M.Arch Alum Evelyn Tickle Receives Grant to Expand Underwater Climate Work
SCI-Arc is proud to share that alumna Evelyn Tickle (M.Arch ’94) and her company GRoW Oyster Reefs, LLC have been awarded a US National Science Foundation (NSF) Small Business Innovation Research (SBIR) grant for $275,000. The grant will fund GRoW Oyster Reefs’ work conducting research and development to evolve and scale the next generation of their biophilic concrete modular reef substrates, with the aim of driving down costs, reducing embodied carbon, and increasing production capacity from hundreds per week to thousands per day.
Addressing the urgent need for economically feasible shoreline protection and ocean ecosystem restoration products that are ‘Made in America,’ Tickle’s company has developed a range of products using biomimetics, including a patented CaCO3 concrete mix, matching the chemical composition of calcitic marine reef-building organisms including oysters, mussels, cold water corals, and sponges. These products are designed to jump-start native reefs as an effective nature-based alternative to conventional shoreline defense infrastructures, and scour protection associated with offshore wind installations.
“Indigenous coastal communities need affordable substrates to build living shorelines,” explains Tickle of GRoW’s mission. “Large-scale offshore wind projects with a significant investment from the Federal Government and the private sector need alternative solutions for scour protection that will restore the ecosystems affected by construction.” As a visionary entrepreneur and educator committed to climate equity in a field where competition is international and male-dominated, Tickle has created GRoW to be an American, 100% woman-owned business.
Tickle hopes that the goal of Phase 1 of the grant-funded project for GRoW will be instrumental in helping the international community establish best practices in relation to work underwater and on the coastlines of the planet, to ensure a positive environmental and social impact in the future.

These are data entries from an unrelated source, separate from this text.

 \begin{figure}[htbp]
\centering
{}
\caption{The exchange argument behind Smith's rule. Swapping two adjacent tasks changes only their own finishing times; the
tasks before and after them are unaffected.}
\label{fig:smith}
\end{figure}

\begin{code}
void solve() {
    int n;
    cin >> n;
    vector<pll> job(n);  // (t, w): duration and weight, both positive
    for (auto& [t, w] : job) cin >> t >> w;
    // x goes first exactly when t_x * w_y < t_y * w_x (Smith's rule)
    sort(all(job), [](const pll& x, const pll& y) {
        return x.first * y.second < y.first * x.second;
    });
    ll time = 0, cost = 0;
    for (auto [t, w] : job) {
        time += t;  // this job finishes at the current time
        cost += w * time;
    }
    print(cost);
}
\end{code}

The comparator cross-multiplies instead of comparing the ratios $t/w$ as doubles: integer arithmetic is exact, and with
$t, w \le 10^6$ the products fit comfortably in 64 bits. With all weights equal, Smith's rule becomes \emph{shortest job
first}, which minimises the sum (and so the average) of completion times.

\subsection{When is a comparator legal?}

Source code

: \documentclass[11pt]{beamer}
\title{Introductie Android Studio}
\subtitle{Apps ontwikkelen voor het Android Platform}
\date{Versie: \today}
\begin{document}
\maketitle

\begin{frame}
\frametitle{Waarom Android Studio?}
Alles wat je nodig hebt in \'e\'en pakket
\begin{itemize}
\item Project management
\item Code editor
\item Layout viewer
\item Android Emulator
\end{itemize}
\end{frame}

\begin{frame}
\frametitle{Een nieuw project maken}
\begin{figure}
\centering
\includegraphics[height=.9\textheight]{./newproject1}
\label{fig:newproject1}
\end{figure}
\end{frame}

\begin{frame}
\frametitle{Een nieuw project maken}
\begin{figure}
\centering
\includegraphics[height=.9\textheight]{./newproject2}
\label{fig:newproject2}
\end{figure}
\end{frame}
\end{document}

“GRoW's commitment to the culture at large is based on the undeniable principle that a healthy ocean is a prerequisite for a healthy planet, and that every minute matters,” she says. “Rising temperatures, acidification, and the destruction caused by increasingly frequent storms must be addressed, and commercially sound, sustainable, profitable business practices must be developed that can restore hope as much as they can revive species that are in danger of becoming extinct.”